DOSSIÊ TRADUÇÃO LITERÁRIA

Impasses na tradução de poesia

Geraldo Holanda Cavalcanti

Diplomata, poeta, ensaísta e tradutor brasileiro. É autor dos livros de poesias O mandiocal de verdes mãos e Poesia reunida, do livro de ficção Encontro em Ouro Preto (Record) e de memórias Memórias de um tradutor de poesia e As desventuras da graça. É membro da Academia Brasileira de Letras. Traduziu, entre outros, os seguintes livros de poesias: Eugênio Montale – Poesias, seleção, tradução e notas; Umberto Saba – Poemas; Lalla Romano – Poemas; Sandro Penna – Poemas; Attilio Bertollucci – Poemas. @ – geraldo.cavalcanti@gmail.com

RESUMO

O poema não carrega palavras, mas sentidos que são expressos em conjuntos verbais. Giuseppe Ungaretti faz a distinção entre sentido e significação. O sentido se aproxima da epifania; a significação, da explicação. Uma análise do poema Mattina fornece elementos para melhor compreender essa distinção. O poema, ao mesmo tempo, oferece um exemplo da intraduzibilidade de certos textos poéticos. O autor toma, em seguida, o poema L'Anguilla, de Eugenio Montale, como um bom exemplo dos problemas oferecidos pela tradução interposta, no caso demonstrando que pela leitura das suas versões inglesas ou francesas é impossível alcançar uma clara noção do que está contido no original italiano. Na terceira parte o autor apresenta exemplos colhidos na sua experiência de tradução da obra de Salvatore Quasimodo para ressaltar a importância do recurso à leitura das variantes para o correto entendimento da versão canonizada. A quarta parte pretender resgatar a presença do poeta triestino Umberto Saba, pouco conhecido no Brasil, como um dos quatro maiores poetas italianos do século XX.

Palavras-chave: Giuseppe Ungaretti, Eugenio Montale, Salvatore Quasimodo, Umberto Saba, Tradução de Poesia, Intraduzibilidade da poesia, Leitor de poesia, Variantes, Hermetismo.

Pediram-me um depoimento, não um ensaio. Reflexões de quem se tem dedicado à difícil tarefa da tradução de poesia. Isso pode ser duas coisas: uma curta memória de como me fiz tradutor ou alguns registros de experiências concretas no trabalho da tradução. Tomo este último caminho. E me deterei apenas em um ou dois episódios de alguns dos livros que escrevi.

Ungaretti

O poema não carrega palavras, mas sentidos, já se disse, e muito. Não é preciso acrescentar que o sentido da palavra só pode ser percebido no conjunto semântico em que ela se insere. Mas esse sentido, tampouco, é transparente. Se a palavra é polissêmica por natureza, não o é menos a frase, na obra de ficção ou no verso, neste em particular. Ao escrever o poema o autor não está pensando no leitor. Não o faz para comunicar-se. Está em luta consigo mesmo, querendo encontrar a melhor maneira de expressar o que tem em mente, seja o resultado de uma epifania, seja a mera transcrição de um flash semântico que a si mesmo surpreenda como a mais adequada representação gráfica ou sonora do efeito que deseja reproduzir.

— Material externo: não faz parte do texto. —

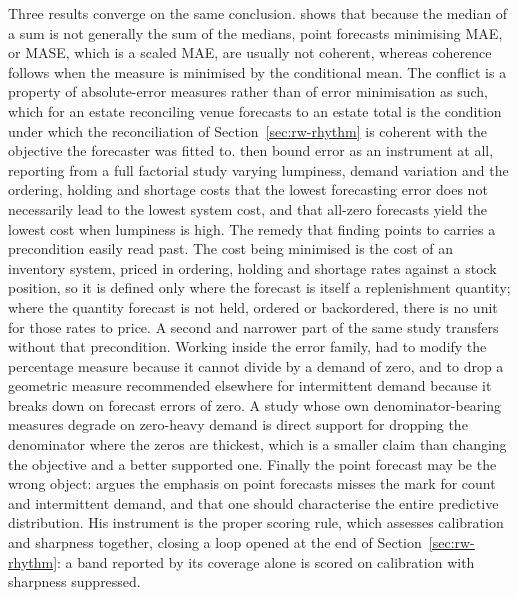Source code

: Three results converge on the same conclusion. \citet{kolassa_we_2023} shows that
because the median of a sum is not generally the sum of the medians, point
forecasts minimising MAE, or MASE, which is a scaled MAE, are usually not
coherent, whereas coherence follows when the measure is minimised by the
conditional mean. The conflict is a property of absolute-error measures rather
than of error minimisation as such, which for an estate reconciling venue
forecasts to an estate total is the condition under which the reconciliation of
Section~\ref{sec:rw-rhythm} is coherent with the objective the forecaster was
fitted to. \citet{chatfield_all-zero_2007} then bound error as an instrument at
all, reporting from a full factorial study varying lumpiness, demand variation
and the ordering, holding and shortage costs that the lowest forecasting error
does not necessarily lead to the lowest system cost, and that all-zero forecasts
yield the lowest cost when lumpiness is high. The remedy that finding points to
carries a precondition easily read past. The cost being minimised is the cost of
an inventory system, priced in ordering, holding and shortage rates against a
stock position, so it is defined only where the forecast is itself a
replenishment quantity; where the quantity forecast is not held, ordered or
backordered, there is no unit for those rates to price. A second and narrower
part of the same study transfers without that precondition. Working inside the
error family, \citeauthor{chatfield_all-zero_2007} had to modify the percentage
measure because it cannot divide by a demand of zero, and to drop a geometric
measure recommended elsewhere for intermittent demand because it breaks down on
forecast errors of zero. A study whose own denominator-bearing measures degrade
on zero-heavy demand is direct support for dropping the denominator where the
zeros are thickest, which is a smaller claim than changing the objective and a
better supported one. Finally the point forecast may be
the wrong object: \citet{kolassa_evaluating_2016} argues the emphasis on point
forecasts misses the mark for count and intermittent demand, and that one should
characterise the entire predictive distribution. His instrument is the proper
scoring rule, which assesses calibration and sharpness together, closing a loop
opened at the end of Section~\ref{sec:rw-rhythm}: a band reported by its coverage
alone is scored on calibration with sharpness suppressed.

Tomemos um exemplo, um único, que pode mesmo ter representado uma fusão desses dois impulsos, o conhecidíssimo poema Mattina, de Ungaretti, possivelmente o mais sucinto na história da poesia universal, que, isso não obstante, não deixa de impactar mesmo o leitor que o tenha encontrado mil vezes: M'illumino / de immenso. Quem quer que o leia ou o ouça – e ao lê-lo o estará ouvindo – porque ele é feito de música, também – não pode deixar de sentir-se movido por sua intensidade, por sua breveza (a palavra precisa ser criada para caber dentro da brevidade do poema), por sua expressividade. E, nesse caso particular, é sua concentração semântica e prosódica que provoca o choque, o espanto, a admiração. Não é impossível encontrar outros fatores. O crítico italiano Romano Luperini, por exemplo, refere-se, também, ao paralelismo fônico-rímico dos dois versículos, inclusive das duplas rimas constituídas pelos sons do "i" e do "o" no início e no fim de cada um deles. Pode parecer irrelevante, mas absolutamente não o é.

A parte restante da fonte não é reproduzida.